- _Task to carry out_: Find the line with "i’s closest neighbor" in the entries below. Repeat it, every following line, and the line with "extraer información. \\", exactly and with nothing added.

- _Records provided_:
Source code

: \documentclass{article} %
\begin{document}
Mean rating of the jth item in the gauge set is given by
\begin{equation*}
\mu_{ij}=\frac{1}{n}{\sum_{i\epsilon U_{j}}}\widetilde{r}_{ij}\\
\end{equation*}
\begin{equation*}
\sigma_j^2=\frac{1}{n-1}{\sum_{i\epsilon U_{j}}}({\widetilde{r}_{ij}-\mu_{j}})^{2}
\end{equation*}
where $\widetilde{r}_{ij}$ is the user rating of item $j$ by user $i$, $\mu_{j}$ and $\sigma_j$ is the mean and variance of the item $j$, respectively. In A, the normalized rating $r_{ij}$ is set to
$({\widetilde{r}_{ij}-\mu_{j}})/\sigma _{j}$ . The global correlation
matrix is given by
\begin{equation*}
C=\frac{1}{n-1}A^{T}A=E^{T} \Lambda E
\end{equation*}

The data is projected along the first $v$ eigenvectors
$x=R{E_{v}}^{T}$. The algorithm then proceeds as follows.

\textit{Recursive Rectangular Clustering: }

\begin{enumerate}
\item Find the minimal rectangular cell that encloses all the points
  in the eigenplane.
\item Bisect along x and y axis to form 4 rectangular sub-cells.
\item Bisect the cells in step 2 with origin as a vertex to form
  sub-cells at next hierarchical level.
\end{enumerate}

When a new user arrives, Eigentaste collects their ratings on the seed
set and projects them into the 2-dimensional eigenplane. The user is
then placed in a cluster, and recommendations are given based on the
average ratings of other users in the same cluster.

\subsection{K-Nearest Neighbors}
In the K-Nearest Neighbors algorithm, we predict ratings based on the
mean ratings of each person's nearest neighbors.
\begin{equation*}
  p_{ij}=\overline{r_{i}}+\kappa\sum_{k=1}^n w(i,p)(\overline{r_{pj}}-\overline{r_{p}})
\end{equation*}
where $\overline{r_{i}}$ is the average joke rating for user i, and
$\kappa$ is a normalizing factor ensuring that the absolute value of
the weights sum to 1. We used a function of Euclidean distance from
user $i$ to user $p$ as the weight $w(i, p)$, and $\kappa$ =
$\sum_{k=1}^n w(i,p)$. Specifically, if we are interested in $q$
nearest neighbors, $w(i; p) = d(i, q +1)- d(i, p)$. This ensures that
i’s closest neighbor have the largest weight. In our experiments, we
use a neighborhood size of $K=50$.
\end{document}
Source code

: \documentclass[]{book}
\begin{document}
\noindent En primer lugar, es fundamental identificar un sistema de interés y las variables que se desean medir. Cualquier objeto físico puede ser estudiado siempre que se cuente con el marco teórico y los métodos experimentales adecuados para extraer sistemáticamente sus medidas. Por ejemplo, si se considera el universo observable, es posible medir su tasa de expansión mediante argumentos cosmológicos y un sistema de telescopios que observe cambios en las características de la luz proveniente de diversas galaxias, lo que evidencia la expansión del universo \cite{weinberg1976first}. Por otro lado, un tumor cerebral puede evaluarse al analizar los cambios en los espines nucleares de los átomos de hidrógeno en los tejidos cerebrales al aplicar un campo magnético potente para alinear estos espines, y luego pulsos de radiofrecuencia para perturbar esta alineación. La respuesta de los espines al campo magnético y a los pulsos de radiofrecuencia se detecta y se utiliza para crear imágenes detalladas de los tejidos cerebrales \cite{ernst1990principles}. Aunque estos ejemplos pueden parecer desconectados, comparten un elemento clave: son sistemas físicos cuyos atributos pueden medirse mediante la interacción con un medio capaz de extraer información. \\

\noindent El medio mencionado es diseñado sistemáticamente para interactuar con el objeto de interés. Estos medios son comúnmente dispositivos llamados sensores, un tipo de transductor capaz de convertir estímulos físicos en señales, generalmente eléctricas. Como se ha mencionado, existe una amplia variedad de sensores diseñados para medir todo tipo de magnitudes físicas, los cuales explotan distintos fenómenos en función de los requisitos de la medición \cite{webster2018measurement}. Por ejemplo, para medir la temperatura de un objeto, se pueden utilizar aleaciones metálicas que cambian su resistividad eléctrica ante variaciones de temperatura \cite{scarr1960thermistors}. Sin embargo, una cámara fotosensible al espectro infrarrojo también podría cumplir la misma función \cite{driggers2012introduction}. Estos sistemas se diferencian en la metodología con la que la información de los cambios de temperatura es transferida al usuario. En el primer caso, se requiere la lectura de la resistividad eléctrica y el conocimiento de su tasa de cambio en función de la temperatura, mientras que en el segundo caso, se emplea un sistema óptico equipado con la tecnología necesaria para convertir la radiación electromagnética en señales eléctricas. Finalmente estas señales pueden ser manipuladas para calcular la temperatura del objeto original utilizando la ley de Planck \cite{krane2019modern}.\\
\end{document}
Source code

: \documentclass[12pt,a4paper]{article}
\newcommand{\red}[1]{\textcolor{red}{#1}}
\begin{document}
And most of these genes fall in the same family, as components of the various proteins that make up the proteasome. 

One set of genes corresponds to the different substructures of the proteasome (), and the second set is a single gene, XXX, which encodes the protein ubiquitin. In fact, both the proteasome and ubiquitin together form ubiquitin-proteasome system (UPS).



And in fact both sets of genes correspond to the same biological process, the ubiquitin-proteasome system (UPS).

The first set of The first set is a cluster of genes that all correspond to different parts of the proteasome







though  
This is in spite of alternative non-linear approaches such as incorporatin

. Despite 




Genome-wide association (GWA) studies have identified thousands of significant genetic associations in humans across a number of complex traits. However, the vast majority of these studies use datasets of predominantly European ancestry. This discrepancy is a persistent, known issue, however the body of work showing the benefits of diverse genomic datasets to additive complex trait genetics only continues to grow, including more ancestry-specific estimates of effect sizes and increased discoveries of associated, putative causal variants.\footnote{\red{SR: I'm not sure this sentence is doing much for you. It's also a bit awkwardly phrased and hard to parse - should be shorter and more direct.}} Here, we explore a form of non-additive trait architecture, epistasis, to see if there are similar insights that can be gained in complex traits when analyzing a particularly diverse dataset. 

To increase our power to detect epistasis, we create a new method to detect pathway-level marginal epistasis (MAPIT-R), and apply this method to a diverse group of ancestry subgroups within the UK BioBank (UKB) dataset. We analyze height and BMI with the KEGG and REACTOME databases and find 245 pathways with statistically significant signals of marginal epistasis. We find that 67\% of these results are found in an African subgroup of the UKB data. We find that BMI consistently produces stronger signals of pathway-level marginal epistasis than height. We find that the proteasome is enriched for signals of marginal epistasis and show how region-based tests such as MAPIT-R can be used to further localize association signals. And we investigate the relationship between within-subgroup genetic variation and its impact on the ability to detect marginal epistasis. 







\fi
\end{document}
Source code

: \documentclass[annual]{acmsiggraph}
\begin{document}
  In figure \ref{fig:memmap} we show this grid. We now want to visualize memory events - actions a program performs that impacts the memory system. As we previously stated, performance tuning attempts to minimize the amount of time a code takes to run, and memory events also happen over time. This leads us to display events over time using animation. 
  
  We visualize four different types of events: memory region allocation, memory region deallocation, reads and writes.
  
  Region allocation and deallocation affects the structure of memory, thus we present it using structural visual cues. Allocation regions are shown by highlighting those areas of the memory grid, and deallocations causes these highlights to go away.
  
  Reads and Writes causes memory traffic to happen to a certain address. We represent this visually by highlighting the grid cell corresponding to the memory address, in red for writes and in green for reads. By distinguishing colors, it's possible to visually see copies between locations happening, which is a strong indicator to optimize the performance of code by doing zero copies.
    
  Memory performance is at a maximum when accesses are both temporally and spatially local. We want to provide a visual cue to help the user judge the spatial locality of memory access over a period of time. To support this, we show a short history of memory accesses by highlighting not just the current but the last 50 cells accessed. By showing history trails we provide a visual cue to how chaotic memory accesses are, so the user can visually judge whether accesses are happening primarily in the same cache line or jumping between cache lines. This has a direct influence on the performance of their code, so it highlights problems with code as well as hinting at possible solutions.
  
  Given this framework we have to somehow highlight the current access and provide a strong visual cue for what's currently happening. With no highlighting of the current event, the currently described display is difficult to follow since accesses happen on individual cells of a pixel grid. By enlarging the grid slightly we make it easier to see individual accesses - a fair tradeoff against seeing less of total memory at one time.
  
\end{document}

- _Solution for this task_:
i’s closest neighbor have the largest weight. In our experiments, we
use a neighborhood size of $K=50$.
\end{document}
Source code

: \documentclass[]{book}
\begin{document}
\noindent En primer lugar, es fundamental identificar un sistema de interés y las variables que se desean medir. Cualquier objeto físico puede ser estudiado siempre que se cuente con el marco teórico y los métodos experimentales adecuados para extraer sistemáticamente sus medidas. Por ejemplo, si se considera el universo observable, es posible medir su tasa de expansión mediante argumentos cosmológicos y un sistema de telescopios que observe cambios en las características de la luz proveniente de diversas galaxias, lo que evidencia la expansión del universo \cite{weinberg1976first}. Por otro lado, un tumor cerebral puede evaluarse al analizar los cambios en los espines nucleares de los átomos de hidrógeno en los tejidos cerebrales al aplicar un campo magnético potente para alinear estos espines, y luego pulsos de radiofrecuencia para perturbar esta alineación. La respuesta de los espines al campo magnético y a los pulsos de radiofrecuencia se detecta y se utiliza para crear imágenes detalladas de los tejidos cerebrales \cite{ernst1990principles}. Aunque estos ejemplos pueden parecer desconectados, comparten un elemento clave: son sistemas físicos cuyos atributos pueden medirse mediante la interacción con un medio capaz de extraer información. \\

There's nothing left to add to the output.